Chào các bạn! Vì nhiều lý do từ nay Truyen2U chính thức đổi tên là Truyen247.Pro. Mong các bạn tiếp tục ủng hộ truy cập tên miền mới này nhé! Mãi yêu... ♥

Bab 2 - Masa Lalu

Setiap orang pasti pernah jatuh cinta. John Alexander sudah mendengarkan omong kosong ini berjuta-juta kali.

John pernah mempercayai hal itu. Dan menyesal karenanya. Karena jatuh cinta, dia pernah menambatkan hatinya pada seorang perempuan. Karena cinta pula, dia terpaksa meninggalkan perempuan itu.

Yudiasari.

John mengingat, saat dia menyematkan cincin di jemari mungil Yudiasari. Tidak ada pendeta atau saksi yang menyaksikan janji suci diucapkan. Namun bagi John, di antara semua pernikahannya. Momen itu adalah momen yang paling sakral.

Sebelum dunia menariknya dalam realita yang kejam.

Bagaimana mungkin dia bersama Yudiasari, sementara dia tahu nyawa mereka berdua selalu dalam bahaya? Bagaimana dia bertahan di sisi Yudiasari, sementara sebuah klan besar memerlukannya untuk memegang kuasa?

Dan begitulah, sejak saat itu John menganggap cinta adalah suatu hal yang absurd. Sama seperti sebelum mengenal Yudiasari, John menenggelamkan diri dalam percintaan yang berfokus dalam pemuasan fisik.

Wanita-wanita dalam kehidupannya datang dan pergi tanpa meninggalkan kesan nyata. Terkecuali terkadang ada yang kembali datang, membawa seorang anak sambil mengatakan, 'aku tak mampu merawatnya' Seolah-olah, anak itu hanya peliharaan yang dibuang.

John telah menjalin hubungan dengan banyak wanita bahkan sejak ia berusia belasan tahun. Ketampanan, kemudaan dan gairahnya membuat wanita yang dia idamkan akan dengan mudah bertekuk lutut dan terjatuh dalam pelukannya.

Kekasih pertama John, Deianeira—ibu Sky, adalah mantan ratu sejagad. Usia Dee jauh di atas John. Namun baik Dee maupun John, sama sekali tak mempedulikan hal itu.

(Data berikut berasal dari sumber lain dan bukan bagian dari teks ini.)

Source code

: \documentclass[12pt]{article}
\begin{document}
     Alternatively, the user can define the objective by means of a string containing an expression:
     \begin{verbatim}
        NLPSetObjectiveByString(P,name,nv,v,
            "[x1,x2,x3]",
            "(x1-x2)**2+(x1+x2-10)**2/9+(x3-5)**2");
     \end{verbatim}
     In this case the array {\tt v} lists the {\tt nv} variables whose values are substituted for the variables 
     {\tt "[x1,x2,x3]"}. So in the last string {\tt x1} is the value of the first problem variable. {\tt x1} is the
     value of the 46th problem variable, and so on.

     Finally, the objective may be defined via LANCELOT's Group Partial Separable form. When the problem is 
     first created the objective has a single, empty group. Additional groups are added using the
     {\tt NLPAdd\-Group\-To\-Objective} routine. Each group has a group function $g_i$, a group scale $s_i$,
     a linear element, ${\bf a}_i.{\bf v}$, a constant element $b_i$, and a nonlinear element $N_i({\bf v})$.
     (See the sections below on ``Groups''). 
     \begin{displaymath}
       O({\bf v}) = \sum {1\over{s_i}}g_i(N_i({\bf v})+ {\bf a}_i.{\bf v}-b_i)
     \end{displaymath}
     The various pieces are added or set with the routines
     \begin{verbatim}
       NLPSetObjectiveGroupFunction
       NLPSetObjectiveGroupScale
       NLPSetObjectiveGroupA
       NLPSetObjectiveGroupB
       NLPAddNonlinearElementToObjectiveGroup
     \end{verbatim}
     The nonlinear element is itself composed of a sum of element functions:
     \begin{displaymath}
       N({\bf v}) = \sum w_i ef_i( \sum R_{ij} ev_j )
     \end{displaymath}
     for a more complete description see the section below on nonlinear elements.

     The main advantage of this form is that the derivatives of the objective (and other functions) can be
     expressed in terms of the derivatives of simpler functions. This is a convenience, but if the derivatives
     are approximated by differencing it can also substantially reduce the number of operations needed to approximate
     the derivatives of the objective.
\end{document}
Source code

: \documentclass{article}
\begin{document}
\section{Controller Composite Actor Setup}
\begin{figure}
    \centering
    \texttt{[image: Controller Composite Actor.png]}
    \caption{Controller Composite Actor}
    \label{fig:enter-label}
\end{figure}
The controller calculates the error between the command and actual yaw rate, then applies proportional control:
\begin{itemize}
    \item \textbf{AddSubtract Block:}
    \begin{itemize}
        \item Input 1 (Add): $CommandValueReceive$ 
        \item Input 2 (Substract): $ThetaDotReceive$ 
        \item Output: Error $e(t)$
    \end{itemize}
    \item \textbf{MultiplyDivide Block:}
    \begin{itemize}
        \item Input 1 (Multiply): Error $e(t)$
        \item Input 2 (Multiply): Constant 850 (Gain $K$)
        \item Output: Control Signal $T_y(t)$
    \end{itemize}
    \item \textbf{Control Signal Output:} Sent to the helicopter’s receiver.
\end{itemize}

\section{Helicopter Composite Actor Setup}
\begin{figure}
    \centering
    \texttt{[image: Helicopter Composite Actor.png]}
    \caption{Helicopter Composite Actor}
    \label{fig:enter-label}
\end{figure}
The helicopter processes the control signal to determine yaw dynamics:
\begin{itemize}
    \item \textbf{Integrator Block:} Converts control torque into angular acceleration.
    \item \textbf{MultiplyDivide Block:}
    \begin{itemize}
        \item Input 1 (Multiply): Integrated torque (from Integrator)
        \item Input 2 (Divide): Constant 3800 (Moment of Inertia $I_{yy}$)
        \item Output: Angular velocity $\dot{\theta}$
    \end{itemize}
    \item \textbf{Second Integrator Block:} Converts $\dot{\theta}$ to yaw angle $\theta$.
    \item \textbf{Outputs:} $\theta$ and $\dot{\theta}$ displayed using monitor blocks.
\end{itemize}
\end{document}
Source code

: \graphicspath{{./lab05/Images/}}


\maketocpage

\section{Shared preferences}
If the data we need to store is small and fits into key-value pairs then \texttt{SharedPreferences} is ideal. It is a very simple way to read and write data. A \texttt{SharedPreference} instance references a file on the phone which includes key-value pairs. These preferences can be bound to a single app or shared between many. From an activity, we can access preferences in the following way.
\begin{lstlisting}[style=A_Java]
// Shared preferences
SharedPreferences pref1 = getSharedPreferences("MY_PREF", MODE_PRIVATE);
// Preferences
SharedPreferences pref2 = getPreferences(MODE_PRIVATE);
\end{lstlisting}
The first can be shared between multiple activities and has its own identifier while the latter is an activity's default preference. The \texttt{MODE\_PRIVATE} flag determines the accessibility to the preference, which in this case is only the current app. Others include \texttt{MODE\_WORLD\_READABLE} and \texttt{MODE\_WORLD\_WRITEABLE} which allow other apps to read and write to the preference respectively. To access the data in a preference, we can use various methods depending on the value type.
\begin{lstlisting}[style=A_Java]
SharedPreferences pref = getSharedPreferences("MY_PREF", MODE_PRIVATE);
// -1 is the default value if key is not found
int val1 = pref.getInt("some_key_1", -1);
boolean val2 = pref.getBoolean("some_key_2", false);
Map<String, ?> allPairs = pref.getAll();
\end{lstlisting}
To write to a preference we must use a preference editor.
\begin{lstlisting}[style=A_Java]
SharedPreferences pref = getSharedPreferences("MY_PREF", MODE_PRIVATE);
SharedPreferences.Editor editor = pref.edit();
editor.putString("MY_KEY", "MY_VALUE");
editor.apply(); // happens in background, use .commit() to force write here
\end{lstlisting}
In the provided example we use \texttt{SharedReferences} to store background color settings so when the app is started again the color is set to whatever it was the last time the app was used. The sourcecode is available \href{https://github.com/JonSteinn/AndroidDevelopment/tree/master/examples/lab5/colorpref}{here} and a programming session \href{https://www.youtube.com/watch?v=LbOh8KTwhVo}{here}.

John mengagumi keanggunan De. Mata birunya sama cemerlangnya dengan mata Sky. Sebiru Laut Aegean di Yunani. Dee adalah wanita yang menyenangkan dan hangat.

John suka menyusupkan tangannya dalam kemilau emas rambut wanita itu. Dee mencintainya, namun John hanya mengetahui arti kata bersenang-senang. Begitulah hubungan mereka terjadi. Hingga Dee bosan dan pergi. John pun kemudian menemukan pengganti... banyak pengganti. Dari kekasih, pasangan semalam, termasuk Diana—puteri Maximus yang diatur menjadi istrinya.

Tak terhitung wanita-wanita cantik dan mempesona yang jatuh dalam pelukan John.

Namun tak ada satupun—dari kesemuanya yang mampu membuat John merasakan keindahan cinta. Yang ada hanya kekosongan. Seperti menikmati cangkang tanpa esensi.

"Kenapa kau mengikutiku?"

Yudiasari menatapnya dengan takut-takut dan bingung, "Lengan anda terluka," katanya pelan. Hati-hati, dia mendekati John, lalu melingkarkan selendangnya di lengan kanan John.

Perempuan ini memang cantik. Tak heran pemuda-pemuda berengsek tadi berusaha menggoda dengan sikap tidak senonoh.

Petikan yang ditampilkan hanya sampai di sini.